> WHAT YOU HAVE TO DO: What is needed is a single figure: how many lines of the records below contain the word "stuff".

Rendered images with source text
----------------
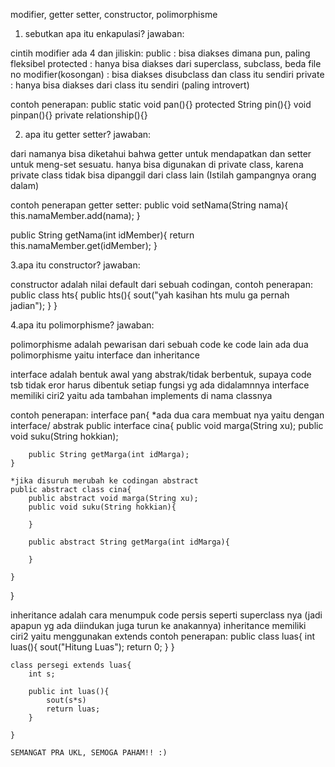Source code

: 
modifier, getter setter, constructor, polimorphisme

1. sebutkan apa itu enkapulasi?
jawaban: 

cintih modifier ada 4 dan jiliskin: 
public : bisa diakses dimana pun, paling fleksibel
protected : hanya bisa diakses dari superclass, subclass, beda file
no modifier(kosongan) : bisa diakses disubclass dan class itu sendiri
private : hanya bisa diakses dari class itu sendiri (paling introvert)

contoh penerapan:
public static void pan(){}
protected String pin(){}
void pinpan(){}
private relationship(){}

2. apa itu getter setter?
jawaban:

dari namanya bisa diketahui bahwa getter untuk mendapatkan dan setter untuk meng-set sesuatu. hanya bisa digunakan di private class, karena
private class tidak bisa dipanggil dari class lain (Istilah gampangnya orang dalam)

contoh penerapan getter setter:
public void setNama(String nama){
    this.namaMember.add(nama);
}

public String getNama(int idMember){
    return this.namaMember.get(idMember);
}

3.apa itu constructor?
jawaban:

constructor adalah nilai default dari sebuah codingan, contoh penerapan:
public class hts{
    public hts(){
        sout("yah kasihan hts mulu ga pernah jadian");
    }
}

4.apa itu polimorphisme?
jawaban:

polimorphisme adalah pewarisan dari sebuah code ke code lain
ada dua polimorphisme yaitu interface dan inheritance

interface adalah bentuk awal yang abstrak/tidak berbentuk, supaya code tsb tidak eror harus dibentuk setiap fungsi yg ada didalamnnya
interface memiliki ciri2 yaitu ada tambahan implements di nama classnya

contoh penerapan:
interface pan{
    *ada dua cara membuat nya yaitu dengan interface/ abstrak
    public interface cina{
        public void marga(String xu);
        public void suku(String hokkian);

        public String getMarga(int idMarga);
    }

    *jika disuruh merubah ke codingan abstract
    public abstract class cina{
        public abstract void marga(String xu);
        public void suku(String hokkian){

        }

        public abstract String getMarga(int idMarga){
        
        }
        
    }
}

inheritance adalah cara menumpuk code persis seperti superclass nya (jadi apapun yg ada diindukan juga turun ke anakannya)
inheritance memiliki ciri2 yaitu menggunakan extends
contoh penerapan:
    public class luas{
        int luas(){
        sout("Hitung Luas");
        return 0; 
        }
    }

    class persegi extends luas{
        int s;
        
        public int luas(){
            sout(s*s)
            return luas;
        }
    
    }

    SEMANGAT PRA UKL, SEMOGA PAHAM!! :)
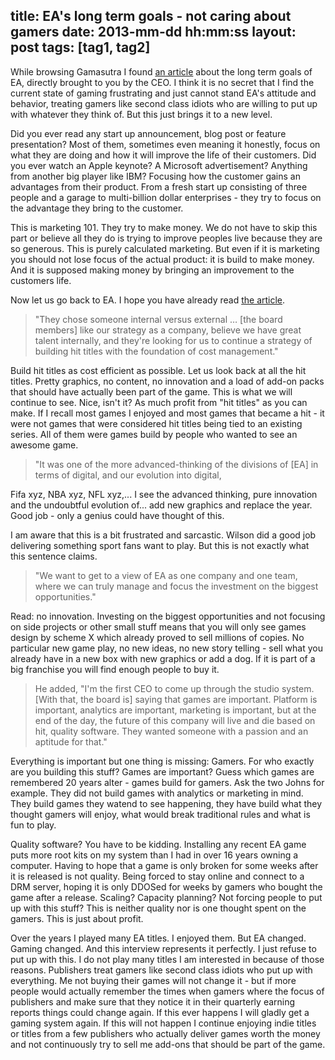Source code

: title: EA's long term goals - not caring about gamers
date: 2013-mm-dd hh:mm:ss
layout: post
tags: [tag1, tag2]
---
While browsing Gamasutra I found [an article][1] about the long term goals of EA, directly brought to you by the CEO. I think it is no secret that I find the current state of gaming frustrating and just cannot stand EA's attitude and behavior, treating gamers like second class idiots who are willing to put up with whatever they think of. But this just brings it to a new level.
<!--MORE-->

Did you ever read any start up announcement, blog post or feature presentation? Most of them, sometimes even meaning it honestly, focus on what they are doing and how it will improve the life of their customers. Did you ever watch an Apple keynote? A Microsoft advertisement? Anything from another big player like IBM? Focusing how the customer gains an advantages from their product. From a fresh start up consisting of three people and a garage to multi-billion dollar enterprises - they try to focus on the advantage they bring to the customer.

This is marketing 101. They try to make money. We do not have to skip this part or believe all they do is trying to improve peoples live because they are so generous. This is purely calculated marketing. But even if it is marketing you should not lose focus of the actual product: it is build to make money. And it is supposed making money by bringing an improvement to the customers life.

Now let us go back to EA. I hope you have already read [the article][1].

> "They chose someone internal versus external … [the board members] like our strategy as a company, believe we have great talent internally, and they're looking for us to continue a strategy of building hit titles with the foundation of cost management."

Build hit titles as cost efficient as possible. Let us look back at all the hit titles. Pretty graphics, no content, no innovation and a load of add-on packs that should have actually been part of the game. This is what we will continue to see. Nice, isn't it? As much profit from "hit titles" as you can make. If I recall most games I enjoyed and most games that became a hit - it were not games that were considered hit titles being tied to an existing series. All of them were games build by people who wanted to see an awesome game.

> "It was one of the more advanced-thinking of the divisions of [EA] in terms of digital, and our evolution into digital,

Fifa xyz, NBA xyz, NFL xyz,... I see the advanced thinking, pure innovation and the undoubtful evolution of... add new graphics and replace the year. Good job - only a genius could have thought of this.

I am aware that this is a bit frustrated and sarcastic. Wilson did a good job delivering something sport fans want to play. But this is not exactly what this sentence claims.

> "We want to get to a view of EA as one company and one team, where we can truly manage and focus the investment on the biggest opportunities."

Read: no innovation. Investing on the biggest opportunities and not focusing on side projects or other small stuff means that you will only see games design by scheme X which already proved to sell millions of copies. No particular new game play, no new ideas, no new story telling - sell what you already have in a new box with new graphics or add a dog. If it is part of a big franchise you will find enough people to buy it.

> He added, "I'm the first CEO to come up through the studio system. [With that, the board is] saying that games are important. Platform is important, analytics are important, marketing is important, but at the end of the day, the future of this company will live and die based on hit, quality software. They wanted someone with a passion and an aptitude for that."

Everything is important but one thing is missing: Gamers. For who exactly are you building this stuff? Games are important? Guess which games are remembered 20 years alter - games build for gamers. Ask the two Johns for example. They did not build games with analytics or marketing in mind. They build games they watend to see happening, they have build what they thought gamers will enjoy, what would break traditional rules and what is fun to play.

Quality software? You have to be kidding. Installing any recent EA game puts more root kits on my system than I had in over 16 years owning a computer. Having to hope that a game is only broken for some weeks after it is released is not quality. Being forced to stay online and connect to a DRM server, hoping it is only DDOSed for weeks by gamers who bought the game after a release. Scaling? Capacity planning? Not forcing people to put up with this stuff? This is neither quality nor is one thought spent on the gamers. This is just about profit.

Over the years I played many EA titles. I enjoyed them. But EA changed. Gaming changed. And this interview represents it perfectly. I just refuse to put up with this. I do not play many titles I am interested in because of those reasons. Publishers treat gamers like second class idiots who put up with everything. Me not buying their games will not change it - but if more people would actually remember the times when gamers where the focus of publishers and make sure that they notice it in their quarterly earning reports things could change again. If this ever happens I will gladly get a gaming system again. If this will not happen I continue enjoying indie titles or titles from a few publishers who actually deliver games worth the money and not continuously try to sell me add-ons that should be part of the game.

[1]: http://www.gamasutra.com/view/news/205828/EAs_new_CEO_spells_out_longterm_plans_expectations.php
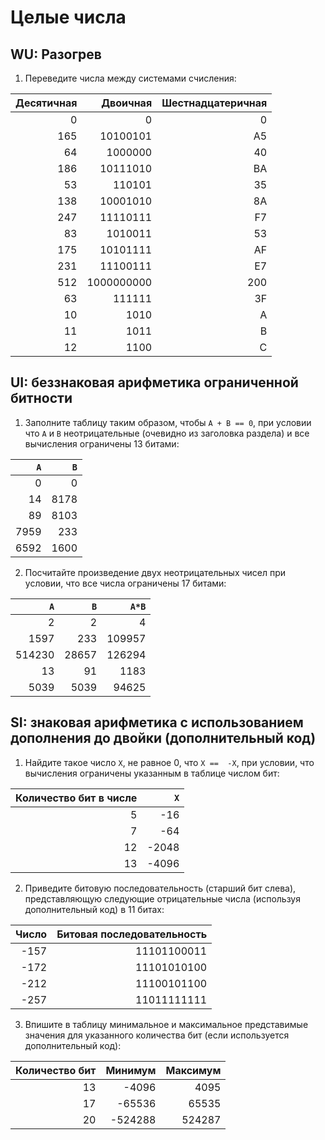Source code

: # Целые числа
## WU: Разогрев
1. Переведите числа между системами счисления:

|Десятичная|  Двоичная|Шестнадцатеричная|
|---------:|---------:|----------------:|
|         0|         0|                0|
|       165|  10100101|               A5|
|        64|   1000000|               40|
|       186|  10111010|               BA|
|        53|    110101|               35|
|       138|  10001010|               8A|
|       247|  11110111|               F7|
|        83|   1010011|               53|
|       175|  10101111|               AF|
|       231|  11100111|               E7|
|       512|1000000000|              200|
|        63|    111111|               3F|
|        10|      1010|                A|
|        11|      1011|                B|
|        12|      1100|                C|

## UI: беззнаковая арифметика ограниченной битности
1. Заполните таблицу таким образом, чтобы `A + B == 0`, при условии
   что `A` и `B` неотрицательные (очевидно из заголовка раздела) и все вычисления ограничены 13 битами:

| `A` | `B` |
|----:|----:|
|    0|    0|
|   14| 8178|
|   89| 8103|
| 7959|  233|
| 6592| 1600|

2. Посчитайте произведение двух неотрицательных чисел при условии, что все числа ограничены 17 битами:

|  `A`  |  `B`  | `A*B` |
|------:|------:|------:|
|      2|      2|      4|
|   1597|    233| 109957|
| 514230|  28657| 126294|
|     13|     91|   1183|
|   5039|   5039|  94625|

## SI: знаковая арифметика с использованием дополнения до двойки (дополнительный код)
1. Найдите такое число `X`, не равное 0, что `X ==  -X`, при условии, что вычисления ограничены указанным в таблице числом бит:

|Количество бит в числе|  `X`  |
|---------------------:|------:|
|                     5|    -16|
|                     7|    -64|
|                    12|  -2048|
|                    13|  -4096|

2. Приведите битовую последовательность (старший бит слева), представляющую следующие отрицательные числа (используя дополнительный код) в 11 битах:

|Число|Битовая последовательность|
|----:|-------------------------:|
| -157|               11101100011|
| -172|               11101010100|
| -212|               11100101100|
| -257|               11011111111|

3. Впишите в таблицу минимальное и максимальное представимые значения для указанного количества бит (если используется дополнительный код):

|Количество бит| Минимум | Максимум|
|-------------:|--------:|--------:|
|            13|    -4096|     4095|
|            17|   -65536|    65535|
|            20|  -524288|   524287|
----------------
> THE COMPLETED TASK: 3